The impedance characteristic of the via hole needs to be paid attention to when the high-speed link is designed, when the impedance of the via hole is optimized, besides the fact that the size of the anti is changed, the routing mode in the anti area can be optimized, therefore, the impedance of the via hole can be further optimized, the continuity of the link impedance is improved, the signal reflection is reduced, and the signal transmission quality is effectively improved.
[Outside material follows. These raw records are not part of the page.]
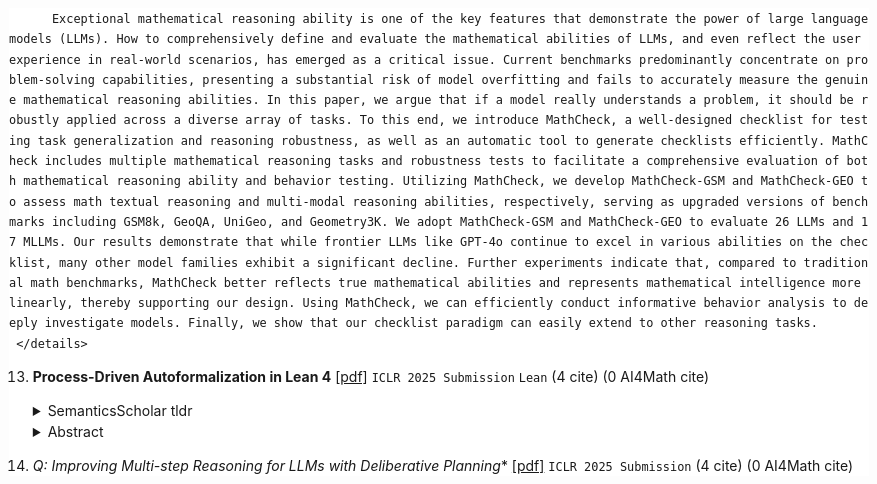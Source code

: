           Exceptional mathematical reasoning ability is one of the key features that demonstrate the power of large language models (LLMs). How to comprehensively define and evaluate the mathematical abilities of LLMs, and even reflect the user experience in real-world scenarios, has emerged as a critical issue. Current benchmarks predominantly concentrate on problem-solving capabilities, presenting a substantial risk of model overfitting and fails to accurately measure the genuine mathematical reasoning abilities. In this paper, we argue that if a model really understands a problem, it should be robustly applied across a diverse array of tasks. To this end, we introduce MathCheck, a well-designed checklist for testing task generalization and reasoning robustness, as well as an automatic tool to generate checklists efficiently. MathCheck includes multiple mathematical reasoning tasks and robustness tests to facilitate a comprehensive evaluation of both mathematical reasoning ability and behavior testing. Utilizing MathCheck, we develop MathCheck-GSM and MathCheck-GEO to assess math textual reasoning and multi-modal reasoning abilities, respectively, serving as upgraded versions of benchmarks including GSM8k, GeoQA, UniGeo, and Geometry3K. We adopt MathCheck-GSM and MathCheck-GEO to evaluate 26 LLMs and 17 MLLMs. Our results demonstrate that while frontier LLMs like GPT-4o continue to excel in various abilities on the checklist, many other model families exhibit a significant decline. Further experiments indicate that, compared to traditional math benchmarks, MathCheck better reflects true mathematical abilities and represents mathematical intelligence more linearly, thereby supporting our design. Using MathCheck, we can efficiently conduct informative behavior analysis to deeply investigate models. Finally, we show that our checklist paradigm can easily extend to other reasoning tasks.
     </details>

13. **Process-Driven Autoformalization in Lean 4** [[pdf]](http://arxiv.org/abs/2406.01940) `ICLR 2025 Submission` `Lean` (4 cite) (0 AI4Math cite) 


     <details>
          <summary>SemanticsScholar tldr</summary>
          A new benchmark for autoformalization for large language models designed to evaluate the autoformalization capabilities of large language models (LLMs), and introduces a model that leverages the precise feedback from Lean 4 compilers to enhance autoformalization.
     </details>


     <details>
          <summary>Abstract</summary>
          Autoformalization, the conversion of natural language mathematics into formal languages, offers significant potential for advancing mathematical reasoning. However, existing efforts are limited to formal languages with substantial online corpora and struggle to keep pace with rapidly evolving languages like Lean 4. To bridge this gap, we propose a new benchmark \textbf{Form}alization for \textbf{L}ean~\textbf{4} (\textbf{\name}) designed to evaluate the autoformalization capabilities of large language models (LLMs). This benchmark encompasses a comprehensive assessment of questions, answers, formal statements, and proofs. Additionally, we introduce a \textbf{P}rocess-\textbf{S}upervised \textbf{V}erifier (\textbf{PSV}) model that leverages the precise feedback from Lean 4 compilers to enhance autoformalization. Our experiments demonstrate that the PSV method improves autoformalization, enabling higher accuracy using less filtered training data. Furthermore, when fine-tuned with data containing detailed process information, PSV can leverage the data more effectively, leading to more significant improvements in autoformalization for Lean 4. Our dataset and code are available at \url{https://github.com/rookie-joe/PDA}.
     </details>

14. **Q*: Improving Multi-step Reasoning for LLMs with Deliberative Planning** [[pdf]](http://arxiv.org/abs/2406.14283) `ICLR 2025 Submission` (4 cite) (0 AI4Math cite) 
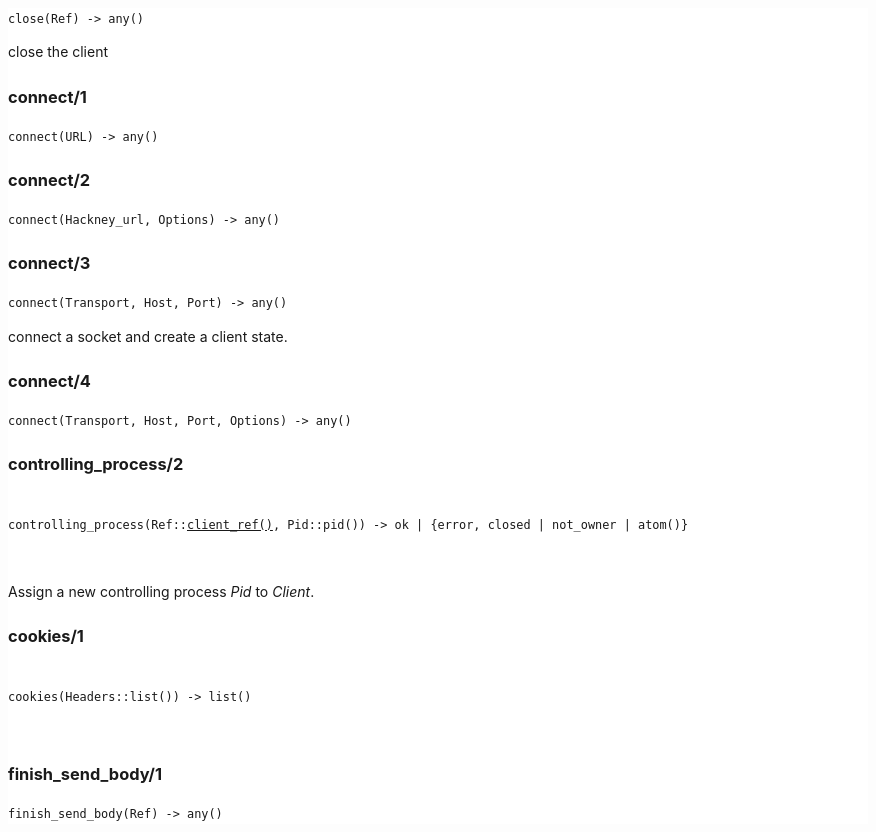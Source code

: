 `close(Ref) -> any()`

close the client

<a name="connect-1"></a>

### connect/1 ###

`connect(URL) -> any()`

<a name="connect-2"></a>

### connect/2 ###

`connect(Hackney_url, Options) -> any()`

<a name="connect-3"></a>

### connect/3 ###

`connect(Transport, Host, Port) -> any()`

connect a socket and create a client state.

<a name="connect-4"></a>

### connect/4 ###

`connect(Transport, Host, Port, Options) -> any()`

<a name="controlling_process-2"></a>

### controlling_process/2 ###

<pre><code>
controlling_process(Ref::<a href="#type-client_ref">client_ref()</a>, Pid::pid()) -&gt; ok | {error, closed | not_owner | atom()}
</code></pre>
<br />

Assign a new controlling process _Pid_ to _Client_.

<a name="cookies-1"></a>

### cookies/1 ###

<pre><code>
cookies(Headers::list()) -&gt; list()
</code></pre>
<br />

<a name="finish_send_body-1"></a>

### finish_send_body/1 ###

`finish_send_body(Ref) -> any()`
The invention can optimize the wiring mode in the region of the reverse welding disc, and back-drill the signal holes in the region of the reverse welding disc, thereby better optimizing the impedance of the via holes, improving the continuity of the impedance of the link and better improving the signal transmission quality.

Example 2

Based on the method for optimizing the routing of the via hole anti-pad provided by the embodiment 1 of the invention, the embodiment 2 of the invention provides a printed circuit board. The printed circuit board is processed by adopting a method for optimizing via hole reverse pad routing; the method for manufacturing the printed circuit board comprises the following steps: traversing by taking a first numerical value of the first distance as an initial value and a second numerical value as a step length aiming at via hole anti-pads with different sizes, and determining the corresponding first distance when the impedance of the via hole is minimum; the first distance is a straight line distance between a coupling position of the differential line in the via hole reverse pad and the middle of the differential signal hole.

The first value is 0mil or the radius of the via anti-pad. When the first value is 0mil, the second value is any value which is larger than 0 and smaller than the radius of the via hole anti-pad; and when the first value is the radius of the via hole anti-pad, the second value is smaller than 0, and the absolute value is smaller than any value of the radius of the via hole anti-pad.

When the radius of the via anti-pad is smaller than the first threshold, the relationship between the first distance and the radius of the via anti-pad is as follows: the first distance is 2 via anti-pad radius-10 mil. When the radius of the via hole anti-pad is larger than the second threshold value and smaller than the designed maximum radius of the via hole anti-pad, the relation between the first distance and the radius of the via hole anti-pad is as follows: the first distance is 75-2 the radius of the via antipad.

The first value is 0mil or the radius of the via anti-pad.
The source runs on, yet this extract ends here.